By World Israel News Staff
In a reversal from previous statements, President Donald Trump said he might release his Mideast peace plan prior to Israel’s election, which will take place on September 17. He made his comments to Egyptian President Abdel Fattah el-Sissi on the sidelines of the G7 summit in Biarritz, France, news site Axios reports.
The U.S. had intended to release the political aspects of its plan this summer when it assumed a new Israeli government would be securely in place. However, Prime Minister Benjamin Netanyahu couldn’t cobble together a governing coalition and was forced to call for new elections.
Trump continued this approach as Israel entered its second round of campaigning. Only a week ago Sunday, on August 18, Trump told reporters that he’d “probably wait” to release details of the Middle East peace plan until after Israel’s elections.
The plan was developed by a team led by Jared Kushner, Trump’s son-in-law and a senior adviser to the president. He unveiled the economic part of the plan in June in Bahrain. It calls for a $50 billion fund to finance 179 business and infrastructure projects with the goal of creating one million new jobs for Palestinians.
The Palestinian side has rejected the Trump administration’s peace efforts and has boycotted the administration since December 2017 when it announced its plan (since carried out) to move the U.S. Embassy to Jerusalem.

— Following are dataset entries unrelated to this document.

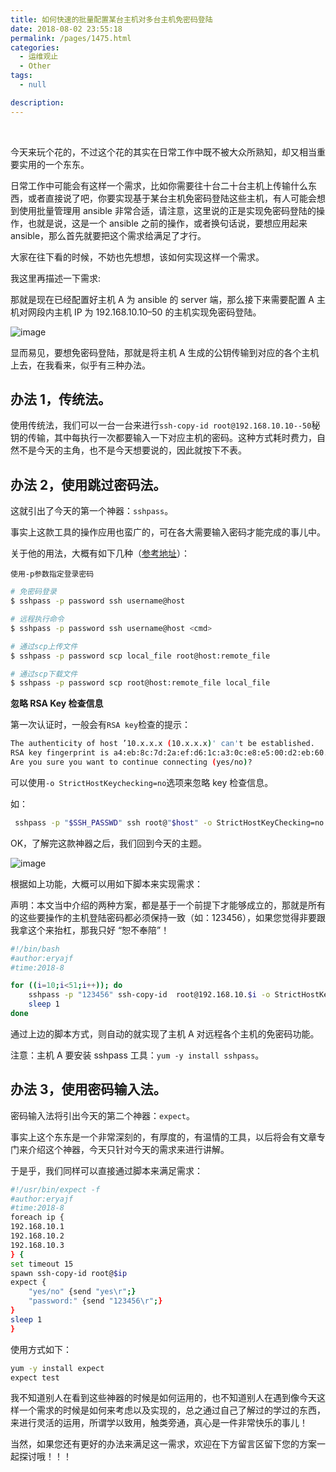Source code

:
 ```yaml
---
title: 如何快速的批量配置某台主机对多台主机免密码登陆
date: 2018-08-02 23:55:18
permalink: /pages/1475.html
categories:
  - 运维观止
  - Other
tags:
  - null

description:
---
```


<br><ArticleTopAd></ArticleTopAd>


今天来玩个花的，不过这个花的其实在日常工作中既不被大众所熟知，却又相当重要实用的一个东东。



日常工作中可能会有这样一个需求，比如你需要往十台二十台主机上传输什么东西，或者直接说了吧，你要实现基于某台主机免密码登陆这些主机，有人可能会想到使用批量管理用 ansible 非常合适，请注意，这里说的正是实现免密码登陆的操作，也就是说，这是一个 ansible 之前的操作，或者换句话说，要想应用起来 ansible，那么首先就要把这个需求给满足了才行。



大家在往下看的时候，不妨也先想想，该如何实现这样一个需求。



我这里再描述一下需求:



那就是现在已经配置好主机 A 为 ansible 的 server 端，那么接下来需要配置 A 主机对网段内主机 IP 为 192.168.10.10–50 的主机实现免密码登陆。





![image](http://t.eryajf.net/imgs/2021/09/62f493101757bead.jpg)





显而易见，要想免密码登陆，那就是将主机 A 生成的公钥传输到对应的各个主机上去，在我看来，似乎有三种办法。



## 办法 1，传统法。



使用传统法，我们可以一台一台来进行`ssh-copy-id root@192.168.10.10--50`秘钥的传输，其中每执行一次都要输入一下对应主机的密码。这种方式耗时费力，自然不是今天的主角，也不是今天想要说的，因此就按下不表。



## 办法 2，使用跳过密码法。



这就引出了今天的第一个神器：`sshpass`。



事实上这款工具的操作应用也蛮广的，可在各大需要输入密码才能完成的事儿中。



关于他的用法，大概有如下几种（[参考地址](https://www.cnblogs.com/vman/p/5530375.html)）：



`使用-p参数指定登录密码`



```sh
# 免密码登录
$ sshpass -p password ssh username@host

# 远程执行命令
$ sshpass -p password ssh username@host <cmd>

# 通过scp上传文件
$ sshpass -p password scp local_file root@host:remote_file

# 通过scp下载文件
$ sshpass -p password scp root@host:remote_file local_file
```



**忽略 RSA Key 检查信息**



第一次认证时，一般会有`RSA key`检查的提示：



```sh
The authenticity of host ’10.x.x.x (10.x.x.x)' can't be established.
RSA key fingerprint is a4:eb:8c:7d:2a:ef:d6:1c:a3:0c:e8:e5:00:d2:eb:60.
Are you sure you want to continue connecting (yes/no)?
```



可以使用`-o StrictHostKeychecking=no`选项来忽略 key 检查信息。



如：



```sh
 sshpass -p "$SSH_PASSWD" ssh root@"$host" -o StrictHostKeyChecking=no "$@" 2>/dev/null
```



OK，了解完这款神器之后，我们回到今天的主题。





![image](http://t.eryajf.net/imgs/2021/09/30222e30c20e6618.jpg)





根据如上功能，大概可以用如下脚本来实现需求：



声明：本文当中介绍的两种方案，都是基于一个前提下才能够成立的，那就是所有的这些要操作的主机登陆密码都必须保持一致（如：123456），如果您觉得非要跟我拿这个来抬杠，那我只好 “恕不奉陪”！



```sh
#!/bin/bash
#author:eryajf
#time:2018-8

for ((i=10;i<51;i++)); do
    sshpass -p "123456" ssh-copy-id  root@192.168.10.$i -o StrictHostKeyChecking=no "$@" &> /dev/null
    sleep 1
done
```



通过上边的脚本方式，则自动的就实现了主机 A 对远程各个主机的免密码功能。



注意：主机 A 要安装 sshpass 工具：`yum -y install sshpass`。



## 办法 3，使用密码输入法。



密码输入法将引出今天的第二个神器：`expect`。



事实上这个东东是一个非常深刻的，有厚度的，有温情的工具，以后将会有文章专门来介绍这个神器，今天只针对今天的需求来进行讲解。



于是乎，我们同样可以直接通过脚本来满足需求：



```sh
#!/usr/bin/expect -f
#author:eryajf
#time:2018-8
foreach ip {
192.168.10.1
192.168.10.2
192.168.10.3
} {
set timeout 15
spawn ssh-copy-id root@$ip
expect {
    "yes/no" {send "yes\r";}
    "password:" {send "123456\r";}
}
sleep 1
}
```



使用方式如下：



```sh
yum -y install expect
expect test
```



我不知道别人在看到这些神器的时候是如何运用的，也不知道别人在遇到像今天这样一个需求的时候是如何来考虑以及实现的，总之通过自己了解过的学过的东西，来进行灵活的运用，所谓学以致用，触类旁通，真心是一件非常快乐的事儿！



当然，如果您还有更好的办法来满足这一需求，欢迎在下方留言区留下您的方案一起探讨哦！！！


<br><ArticleTopAd></ArticleTopAd>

Whether or not the U.S. releases its plan before or after the elections, the deadline is approaching.
Israel in preparation for the plan’s coming release recently let known its red lines in any peace deal, including an undivided Jerusalem, no uprooting of settlements, complete security control of Judea and Samaria and no entry of Palestinian “refugees.”
Some have said the peace deal is dead in the water as the Palestinian side has so far rejected anything coming out of the Trump administration.
Trump himself has said the deal may not be possible. He said on August 18, “it’s tough to make a deal when there’s that much hate.”